Le projet est actuellement sous évaluation.  » Aujourd’hui dans les centres médicaux africains il faut entre 8 et 10 heures avant de savoir si le parasite s’est établi dans l’organisme et a infecté les globules rouges du patient. La technique standard de microscopie optique analyse un échantillon de sang par coloration au  » Giemsa  » et engendre des coûts importants en termes d’installations médicales et de formation du personnel. De plus, il est difficile de transposer cette technique en dehors d’un hôpital « .

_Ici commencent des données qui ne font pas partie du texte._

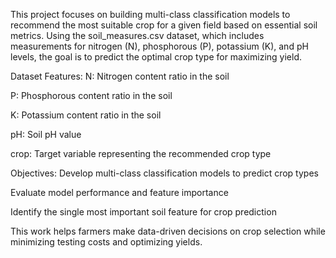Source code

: This project focuses on building multi-class classification models to recommend the most suitable crop for a given field based on essential soil metrics. Using the soil_measures.csv dataset, which includes measurements for nitrogen (N), phosphorous (P), potassium (K), and pH levels, the goal is to predict the optimal crop type for maximizing yield.

Dataset Features:
N: Nitrogen content ratio in the soil

P: Phosphorous content ratio in the soil

K: Potassium content ratio in the soil

pH: Soil pH value

crop: Target variable representing the recommended crop type

Objectives:
Develop multi-class classification models to predict crop types

Evaluate model performance and feature importance

Identify the single most important soil feature for crop prediction

This work helps farmers make data-driven decisions on crop selection while minimizing testing costs and optimizing yields.
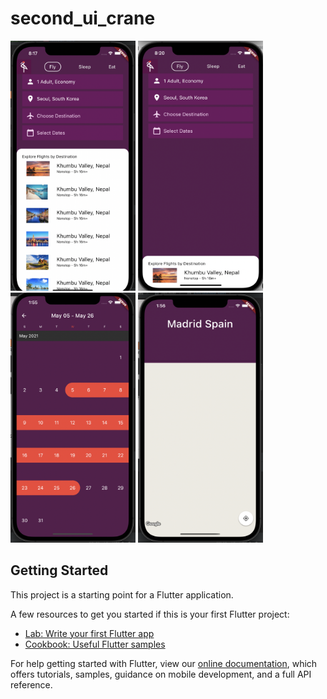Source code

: # second_ui_crane

<img src="./images/s_main.png" width="200" height="400">
<img src="./images/s_main2.png" width="200" height="400">
<img src="./images/s_select_dates.png" width="200" height="400">
<img src="./images/s_map.png" width="200" height="400">

## Getting Started

This project is a starting point for a Flutter application.

A few resources to get you started if this is your first Flutter project:

- [Lab: Write your first Flutter app](https://flutter.dev/docs/get-started/codelab)
- [Cookbook: Useful Flutter samples](https://flutter.dev/docs/cookbook)

For help getting started with Flutter, view our
[online documentation](https://flutter.dev/docs), which offers tutorials,
samples, guidance on mobile development, and a full API reference.
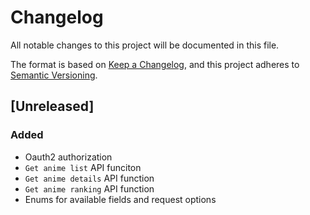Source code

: # Changelog

All notable changes to this project will be documented in this file.

The format is based on [Keep a Changelog](https://keepachangelog.com/en/1.0.0/),
and this project adheres to [Semantic Versioning](https://semver.org/spec/v2.0.0.html).

## [Unreleased]
### Added
- Oauth2 authorization 
- `Get anime list` API funciton
- `Get anime details` API function
- `Get anime ranking` API function
- Enums for available fields and request options
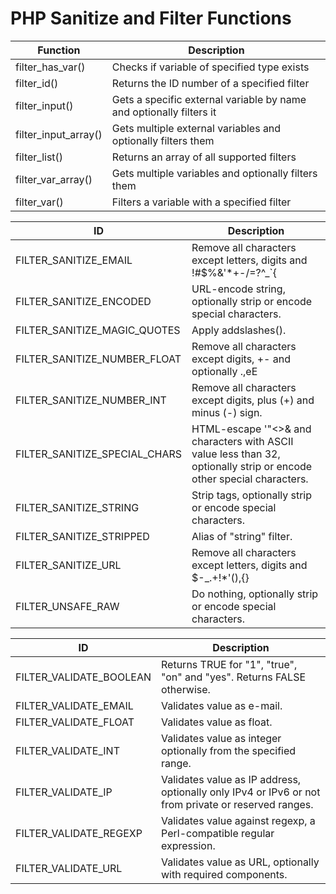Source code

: # PHP Sanitize and Filter Functions

| Function |	Description |
|----------|--------------|
| filter_has_var() |	Checks if variable of specified type exists |
| filter_id() |	Returns the ID number of a specified filter |
| filter_input() |	Gets a specific external variable by name and optionally filters it |
| filter_input_array() |	Gets multiple external variables and optionally filters them |
| filter_list() |	Returns an array of all supported filters |
| filter_var_array() |	Gets multiple variables and optionally filters them |
| filter_var() |	Filters a variable with a specified filter |

| ID |	Description |
|----|--------------|
| FILTER_SANITIZE_EMAIL |	Remove all characters except letters, digits and !#$%&'*+-/=?^_\`{|}~@.[] |
| FILTER_SANITIZE_ENCODED |	URL-encode string, optionally strip or encode special characters. |
| FILTER_SANITIZE_MAGIC_QUOTES |	Apply addslashes(). |
| FILTER_SANITIZE_NUMBER_FLOAT |	Remove all characters except digits, +- and optionally .,eE |
| FILTER_SANITIZE_NUMBER_INT |	Remove all characters except digits, plus (+) and minus (-) sign. |
| FILTER_SANITIZE_SPECIAL_CHARS |	HTML-escape '"<>& and characters with ASCII value less than 32, optionally strip or encode other special characters. |
| FILTER_SANITIZE_STRING |	Strip tags, optionally strip or encode special characters. |
| FILTER_SANITIZE_STRIPPED |	Alias of "string" filter. |
| FILTER_SANITIZE_URL |	Remove all characters except letters, digits and $-_.+!*'(),{}|\\^~[]\`<>#%";/?:@&= |
| FILTER_UNSAFE_RAW | 	Do nothing, optionally strip or encode special characters. |

| ID |	Description | 
|----|--------------|
| FILTER_VALIDATE_BOOLEAN |	Returns TRUE for "1", "true", "on" and "yes". Returns FALSE otherwise. |
| FILTER_VALIDATE_EMAIL |	Validates value as e-mail. |
| FILTER_VALIDATE_FLOAT |	Validates value as float. |
| FILTER_VALIDATE_INT |	Validates value as integer optionally from the specified range. |
| FILTER_VALIDATE_IP |	Validates value as IP address, optionally only IPv4 or IPv6 or not from private or reserved ranges. |
| FILTER_VALIDATE_REGEXP |	Validates value against regexp, a Perl-compatible regular expression. |
| FILTER_VALIDATE_URL |	Validates value as URL, optionally with required components. |
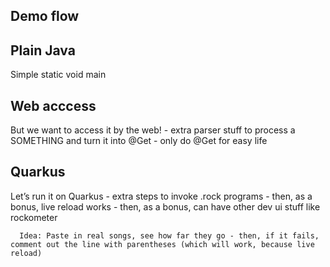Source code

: ## Demo flow 

## Plain Java 
Simple static void main

## Web acccess

But we want to access it by the web!
	- extra parser stuff to process a SOMETHING and turn it into @Get
        - only do @Get for easy life

## Quarkus 
Let’s run it on Quarkus 
	- extra steps to invoke .rock programs
       - then, as a bonus, live reload works
      - then, as a bonus, can have other dev ui stuff like rockometer

      Idea: Paste in real songs, see how far they go - then, if it fails, comment out the line with parentheses (which will work, because live reload)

La malaria est une maladie infectieuse due à un microorganisme parasite du genre Plasmodium qui se transmet à l’homme par l’intermédiaire d’une piqûre de moustique. Des fièvres accompagnées de frissons, de maux de tête, maux de dos, douleurs musculaires, transpirations abondantes, nausées, vomissements, diarrhées et toux, apparaissent dans la plupart des cas. Si les infections du Plasmodium, et tout particulièrement celles du genre falciparum (responsable de la forme la plus grave, appelée également comme fièvre tierce), ne guérissent pas avec le temps, elles peuvent évoluer en insuffisances rénales, oedèmes pulmonaires et coma, et engendrer la mort.

D’où l’importance d’un instrument de diagnostic rapide, précis, transportable et simple d’utilisation dans les pays africains, le sous continent indien, le sud-est asiatique, et l’Amérique latine où cette pathologie est endémique.